Xero leading the way in Australia


First published in Fairfax NZ Unlimited  29 July 2014

In Australia, in terms of brand awareness, Xero is just as big a brand as it is in New Zealand.

As if by magic, the Xero accounting software appeared several years ago and in the blink of an eye created a name for itself that defies its current Australian market share of around five per cent.

Of course it wasn’t really by magic. It was a timely cloud-based product and channel marketing strategy that targeted accountants, turned them into confident advocates and tapped into their multiple clients.

Not unlike many incumbents who get caught ‘unawares’, MYOB was too sluggish to respond and swiftly shed a portion of customers.

In Australia, Xero has been a great ambassador of New Zealand’s technology capabilities and Kiwi companies would do well to capitalize on this and come on over. There’s significant interest from Australian investors, who have no reason to concern themselves with country of origin.

Software defies geographical boundaries: it’s portable, translatable and easily adaptable.
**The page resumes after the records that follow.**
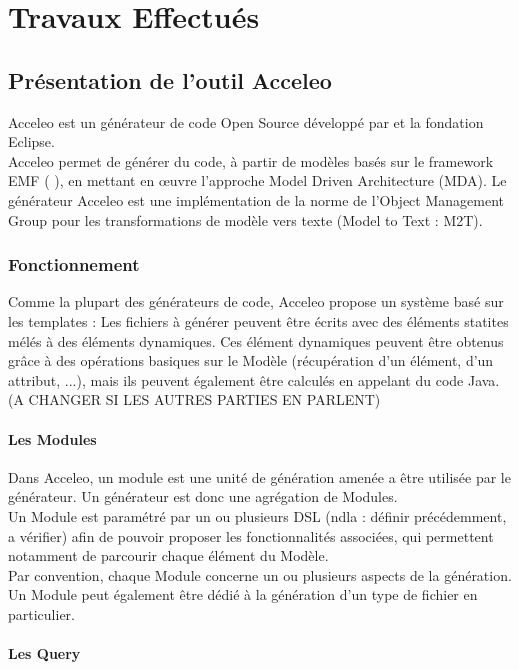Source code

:\chapter{Travaux Effectués}\label{chap:tra}

\section{Présentation de l'outil Acceleo}

Acceleo est un générateur de code Open Source développé par \kwobeo{} et la fondation Eclipse.
\\
Acceleo permet de générer du code, à partir de modèles basés sur le framework EMF (\cf{} \cite{emf}), en mettant en œuvre l'approche Model Driven Architecture (MDA). Le générateur Acceleo est une implémentation de la norme de l'Object Management Group \cite{omg} pour les transformations de modèle vers texte (Model to Text : M2T).

\subsection{Fonctionnement}

Comme la plupart des générateurs de code, Acceleo propose un système basé sur les templates : Les fichiers à générer peuvent être écrits avec des éléments statites mélés à des éléments dynamiques. Ces élément dynamiques peuvent être obtenus grâce à des opérations basiques sur le Modèle (récupération d'un élément, d'un attribut, ...), mais ils peuvent également être calculés en appelant du code Java.
(A CHANGER SI LES AUTRES PARTIES EN PARLENT)

\subsubsection{Les Modules}

Dans Acceleo, un module est une unité de génération amenée a être utilisée par le générateur. Un générateur est donc une agrégation de Modules.
\\
Un Module est paramétré par un ou plusieurs DSL (ndla : définir précédemment, a vérifier) afin de pouvoir proposer les fonctionnalités associées, qui permettent notamment de parcourir chaque élément du Modèle.
\\
Par convention, chaque Module concerne un ou plusieurs aspects de la génération. Un Module peut également être dédié à la génération d'un type de fichier en particulier.


\subsubsection{Les Query}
In any case, if we’re feeling particularly friendly, New Zealand is practically Australia anyway. As I wrote a few months ago, Melbourne’s Square Peg Capital, together with Valar Ventures, invested more than  $20 million into New Zealand’s point of sale software Vend.

A good business will always find interest (and cash). Additionally, there’s increasing activity and buzz in the local Australian tech scene. You just have to read the daily business papers here to see that Aussie tech gets the media very excited. A recent Silicon Valley-style event called The Big Pitch, surprised even Oxygen Ventures, the organisers and investors fronting the cash, with the level of interest.

To a sell-out crowd, over 300 startups vied for $5 million equity funding from Oxygen. Three companies succeeded and split the loot after pitching to a panel that included founder Larry Kestelman, Sebastian Eckersely-Maslin from incubator BlueChilli, Channel Ten Exec GM Russel Howcroft, Chris Ridd of Xero and Steven Cooper of PayPal.

And the intentions are to hold the event annually, with New Zealanders also encouraged to pitch.

There is a great support network for New Zealand companies coming  to Australia. That includes NZTE Melbourne’s Chris Romano, who is actively building bridges between the New Zealand and Australian tech sectors. Several months ago he organised a delegation of e-tailing businesses to Australia, including the aforementioned Vend. And now, Romano has formalised a partnership with Melbourne’s York Butter Factory, one of a number of co-working spaces in Australia that is home to numerous startups.

The arrangement is a bit of an experiment for NZTE and one they hope will be successful and replicate in their offices around the world. So, if you’re a startup prepared to fly and put yourself up over here in Oz. NZTE Melbourne has funded three York Butter Factory desks, on rotation to three New Zealand startups for six months.

Pack your bags. It’s all happening here.